** Records follows **

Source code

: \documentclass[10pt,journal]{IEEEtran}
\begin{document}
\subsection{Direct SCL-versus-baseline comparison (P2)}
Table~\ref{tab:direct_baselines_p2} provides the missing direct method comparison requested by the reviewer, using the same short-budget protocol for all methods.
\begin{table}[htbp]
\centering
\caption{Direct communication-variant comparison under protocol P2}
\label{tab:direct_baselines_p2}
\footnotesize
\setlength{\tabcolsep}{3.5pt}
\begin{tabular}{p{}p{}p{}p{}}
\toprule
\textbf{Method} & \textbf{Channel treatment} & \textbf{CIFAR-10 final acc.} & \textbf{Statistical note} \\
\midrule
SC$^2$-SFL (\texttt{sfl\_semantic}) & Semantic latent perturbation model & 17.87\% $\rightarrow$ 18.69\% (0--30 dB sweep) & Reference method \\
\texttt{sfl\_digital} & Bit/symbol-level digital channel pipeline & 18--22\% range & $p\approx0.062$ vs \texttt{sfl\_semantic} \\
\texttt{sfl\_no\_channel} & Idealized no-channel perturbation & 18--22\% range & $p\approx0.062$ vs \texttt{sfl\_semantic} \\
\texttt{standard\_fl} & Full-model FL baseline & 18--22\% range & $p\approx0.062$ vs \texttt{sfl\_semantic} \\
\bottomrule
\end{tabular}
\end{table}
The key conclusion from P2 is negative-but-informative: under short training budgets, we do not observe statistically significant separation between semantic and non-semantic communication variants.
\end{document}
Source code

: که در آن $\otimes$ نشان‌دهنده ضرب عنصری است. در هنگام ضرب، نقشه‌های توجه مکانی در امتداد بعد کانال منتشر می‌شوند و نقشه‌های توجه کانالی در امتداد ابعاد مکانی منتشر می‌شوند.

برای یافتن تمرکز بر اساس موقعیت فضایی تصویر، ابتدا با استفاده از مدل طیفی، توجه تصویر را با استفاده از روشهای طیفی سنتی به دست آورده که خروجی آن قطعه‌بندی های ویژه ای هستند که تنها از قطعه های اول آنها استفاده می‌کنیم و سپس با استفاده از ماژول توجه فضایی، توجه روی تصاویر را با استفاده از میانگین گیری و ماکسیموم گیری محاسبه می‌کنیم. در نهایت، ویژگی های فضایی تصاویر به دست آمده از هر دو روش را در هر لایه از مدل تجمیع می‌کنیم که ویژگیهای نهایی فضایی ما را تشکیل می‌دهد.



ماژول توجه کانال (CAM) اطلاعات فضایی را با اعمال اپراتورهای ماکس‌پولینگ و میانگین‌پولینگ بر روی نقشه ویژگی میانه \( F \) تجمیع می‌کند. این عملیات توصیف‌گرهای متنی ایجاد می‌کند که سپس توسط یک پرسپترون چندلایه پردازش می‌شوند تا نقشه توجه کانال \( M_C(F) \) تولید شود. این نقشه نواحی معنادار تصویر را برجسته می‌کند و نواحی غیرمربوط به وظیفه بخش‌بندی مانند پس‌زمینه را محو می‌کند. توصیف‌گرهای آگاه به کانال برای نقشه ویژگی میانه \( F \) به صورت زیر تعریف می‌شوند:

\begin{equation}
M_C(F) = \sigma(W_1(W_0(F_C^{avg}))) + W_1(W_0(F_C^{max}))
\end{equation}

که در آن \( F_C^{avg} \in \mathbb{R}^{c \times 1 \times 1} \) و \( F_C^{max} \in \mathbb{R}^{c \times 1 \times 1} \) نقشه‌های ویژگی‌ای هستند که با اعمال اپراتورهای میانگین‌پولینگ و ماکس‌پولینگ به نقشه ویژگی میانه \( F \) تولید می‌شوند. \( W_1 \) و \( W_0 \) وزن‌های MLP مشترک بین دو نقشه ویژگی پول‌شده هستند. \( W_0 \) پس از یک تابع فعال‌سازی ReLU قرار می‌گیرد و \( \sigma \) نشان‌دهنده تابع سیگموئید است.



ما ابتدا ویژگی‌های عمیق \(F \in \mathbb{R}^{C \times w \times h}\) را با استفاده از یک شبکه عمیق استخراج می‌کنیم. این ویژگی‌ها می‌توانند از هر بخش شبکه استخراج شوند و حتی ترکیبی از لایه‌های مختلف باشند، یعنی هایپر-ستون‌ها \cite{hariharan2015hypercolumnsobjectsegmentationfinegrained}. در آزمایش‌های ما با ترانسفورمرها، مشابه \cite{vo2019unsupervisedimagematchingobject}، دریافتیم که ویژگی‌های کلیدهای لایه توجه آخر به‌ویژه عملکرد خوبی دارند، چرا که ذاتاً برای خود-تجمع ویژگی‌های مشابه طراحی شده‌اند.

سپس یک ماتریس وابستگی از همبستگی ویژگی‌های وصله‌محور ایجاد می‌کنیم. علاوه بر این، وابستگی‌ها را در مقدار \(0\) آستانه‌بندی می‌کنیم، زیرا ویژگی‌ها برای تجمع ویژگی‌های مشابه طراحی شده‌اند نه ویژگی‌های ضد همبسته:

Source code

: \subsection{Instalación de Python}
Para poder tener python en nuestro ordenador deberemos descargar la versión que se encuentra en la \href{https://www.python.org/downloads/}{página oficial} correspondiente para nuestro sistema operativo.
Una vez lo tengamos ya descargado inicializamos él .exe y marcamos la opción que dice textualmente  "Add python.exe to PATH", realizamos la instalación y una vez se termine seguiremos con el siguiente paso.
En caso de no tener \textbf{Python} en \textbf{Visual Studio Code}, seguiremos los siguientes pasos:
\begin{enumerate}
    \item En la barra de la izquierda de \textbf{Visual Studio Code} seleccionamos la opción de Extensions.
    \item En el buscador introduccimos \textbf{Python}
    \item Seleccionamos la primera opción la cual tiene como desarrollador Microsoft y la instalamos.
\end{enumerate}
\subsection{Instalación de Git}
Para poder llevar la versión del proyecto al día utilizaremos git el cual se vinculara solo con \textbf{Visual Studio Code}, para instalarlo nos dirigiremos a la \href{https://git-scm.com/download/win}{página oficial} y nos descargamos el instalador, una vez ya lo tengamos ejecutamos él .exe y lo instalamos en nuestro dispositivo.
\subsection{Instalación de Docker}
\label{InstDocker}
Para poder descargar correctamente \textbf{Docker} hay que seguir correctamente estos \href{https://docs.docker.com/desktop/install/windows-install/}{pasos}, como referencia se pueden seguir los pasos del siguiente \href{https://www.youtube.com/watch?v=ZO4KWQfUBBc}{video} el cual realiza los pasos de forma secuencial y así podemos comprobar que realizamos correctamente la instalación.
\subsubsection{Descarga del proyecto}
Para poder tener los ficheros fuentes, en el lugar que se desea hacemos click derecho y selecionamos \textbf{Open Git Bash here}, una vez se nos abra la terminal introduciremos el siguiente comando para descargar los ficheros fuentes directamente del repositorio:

** End of Records **

To do:
Set down an exact copy of the entries above.

Output for this exercise:
Source code

: \documentclass[10pt,journal]{IEEEtran}
\begin{document}
\subsection{Direct SCL-versus-baseline comparison (P2)}
Table~\ref{tab:direct_baselines_p2} provides the missing direct method comparison requested by the reviewer, using the same short-budget protocol for all methods.
\begin{table}[htbp]
\centering
\caption{Direct communication-variant comparison under protocol P2}
\label{tab:direct_baselines_p2}
\footnotesize
\setlength{\tabcolsep}{3.5pt}
\begin{tabular}{p{}p{}p{}p{}}
\toprule
\textbf{Method} & \textbf{Channel treatment} & \textbf{CIFAR-10 final acc.} & \textbf{Statistical note} \\
\midrule
SC$^2$-SFL (\texttt{sfl\_semantic}) & Semantic latent perturbation model & 17.87\% $\rightarrow$ 18.69\% (0--30 dB sweep) & Reference method \\
\texttt{sfl\_digital} & Bit/symbol-level digital channel pipeline & 18--22\% range & $p\approx0.062$ vs \texttt{sfl\_semantic} \\
\texttt{sfl\_no\_channel} & Idealized no-channel perturbation & 18--22\% range & $p\approx0.062$ vs \texttt{sfl\_semantic} \\
\texttt{standard\_fl} & Full-model FL baseline & 18--22\% range & $p\approx0.062$ vs \texttt{sfl\_semantic} \\
\bottomrule
\end{tabular}
\end{table}
The key conclusion from P2 is negative-but-informative: under short training budgets, we do not observe statistically significant separation between semantic and non-semantic communication variants.
\end{document}
Source code

: که در آن $\otimes$ نشان‌دهنده ضرب عنصری است. در هنگام ضرب، نقشه‌های توجه مکانی در امتداد بعد کانال منتشر می‌شوند و نقشه‌های توجه کانالی در امتداد ابعاد مکانی منتشر می‌شوند.

برای یافتن تمرکز بر اساس موقعیت فضایی تصویر، ابتدا با استفاده از مدل طیفی، توجه تصویر را با استفاده از روشهای طیفی سنتی به دست آورده که خروجی آن قطعه‌بندی های ویژه ای هستند که تنها از قطعه های اول آنها استفاده می‌کنیم و سپس با استفاده از ماژول توجه فضایی، توجه روی تصاویر را با استفاده از میانگین گیری و ماکسیموم گیری محاسبه می‌کنیم. در نهایت، ویژگی های فضایی تصاویر به دست آمده از هر دو روش را در هر لایه از مدل تجمیع می‌کنیم که ویژگیهای نهایی فضایی ما را تشکیل می‌دهد.



ماژول توجه کانال (CAM) اطلاعات فضایی را با اعمال اپراتورهای ماکس‌پولینگ و میانگین‌پولینگ بر روی نقشه ویژگی میانه \( F \) تجمیع می‌کند. این عملیات توصیف‌گرهای متنی ایجاد می‌کند که سپس توسط یک پرسپترون چندلایه پردازش می‌شوند تا نقشه توجه کانال \( M_C(F) \) تولید شود. این نقشه نواحی معنادار تصویر را برجسته می‌کند و نواحی غیرمربوط به وظیفه بخش‌بندی مانند پس‌زمینه را محو می‌کند. توصیف‌گرهای آگاه به کانال برای نقشه ویژگی میانه \( F \) به صورت زیر تعریف می‌شوند:

\begin{equation}
M_C(F) = \sigma(W_1(W_0(F_C^{avg}))) + W_1(W_0(F_C^{max}))
\end{equation}

که در آن \( F_C^{avg} \in \mathbb{R}^{c \times 1 \times 1} \) و \( F_C^{max} \in \mathbb{R}^{c \times 1 \times 1} \) نقشه‌های ویژگی‌ای هستند که با اعمال اپراتورهای میانگین‌پولینگ و ماکس‌پولینگ به نقشه ویژگی میانه \( F \) تولید می‌شوند. \( W_1 \) و \( W_0 \) وزن‌های MLP مشترک بین دو نقشه ویژگی پول‌شده هستند. \( W_0 \) پس از یک تابع فعال‌سازی ReLU قرار می‌گیرد و \( \sigma \) نشان‌دهنده تابع سیگموئید است.



ما ابتدا ویژگی‌های عمیق \(F \in \mathbb{R}^{C \times w \times h}\) را با استفاده از یک شبکه عمیق استخراج می‌کنیم. این ویژگی‌ها می‌توانند از هر بخش شبکه استخراج شوند و حتی ترکیبی از لایه‌های مختلف باشند، یعنی هایپر-ستون‌ها \cite{hariharan2015hypercolumnsobjectsegmentationfinegrained}. در آزمایش‌های ما با ترانسفورمرها، مشابه \cite{vo2019unsupervisedimagematchingobject}، دریافتیم که ویژگی‌های کلیدهای لایه توجه آخر به‌ویژه عملکرد خوبی دارند، چرا که ذاتاً برای خود-تجمع ویژگی‌های مشابه طراحی شده‌اند.

سپس یک ماتریس وابستگی از همبستگی ویژگی‌های وصله‌محور ایجاد می‌کنیم. علاوه بر این، وابستگی‌ها را در مقدار \(0\) آستانه‌بندی می‌کنیم، زیرا ویژگی‌ها برای تجمع ویژگی‌های مشابه طراحی شده‌اند نه ویژگی‌های ضد همبسته:

Source code

: \subsection{Instalación de Python}
Para poder tener python en nuestro ordenador deberemos descargar la versión que se encuentra en la \href{https://www.python.org/downloads/}{página oficial} correspondiente para nuestro sistema operativo.
Una vez lo tengamos ya descargado inicializamos él .exe y marcamos la opción que dice textualmente  "Add python.exe to PATH", realizamos la instalación y una vez se termine seguiremos con el siguiente paso.
En caso de no tener \textbf{Python} en \textbf{Visual Studio Code}, seguiremos los siguientes pasos:
\begin{enumerate}
    \item En la barra de la izquierda de \textbf{Visual Studio Code} seleccionamos la opción de Extensions.
    \item En el buscador introduccimos \textbf{Python}
    \item Seleccionamos la primera opción la cual tiene como desarrollador Microsoft y la instalamos.
\end{enumerate}
\subsection{Instalación de Git}
Para poder llevar la versión del proyecto al día utilizaremos git el cual se vinculara solo con \textbf{Visual Studio Code}, para instalarlo nos dirigiremos a la \href{https://git-scm.com/download/win}{página oficial} y nos descargamos el instalador, una vez ya lo tengamos ejecutamos él .exe y lo instalamos en nuestro dispositivo.
\subsection{Instalación de Docker}
\label{InstDocker}
Para poder descargar correctamente \textbf{Docker} hay que seguir correctamente estos \href{https://docs.docker.com/desktop/install/windows-install/}{pasos}, como referencia se pueden seguir los pasos del siguiente \href{https://www.youtube.com/watch?v=ZO4KWQfUBBc}{video} el cual realiza los pasos de forma secuencial y así podemos comprobar que realizamos correctamente la instalación.
\subsubsection{Descarga del proyecto}
Para poder tener los ficheros fuentes, en el lugar que se desea hacemos click derecho y selecionamos \textbf{Open Git Bash here}, una vez se nos abra la terminal introduciremos el siguiente comando para descargar los ficheros fuentes directamente del repositorio:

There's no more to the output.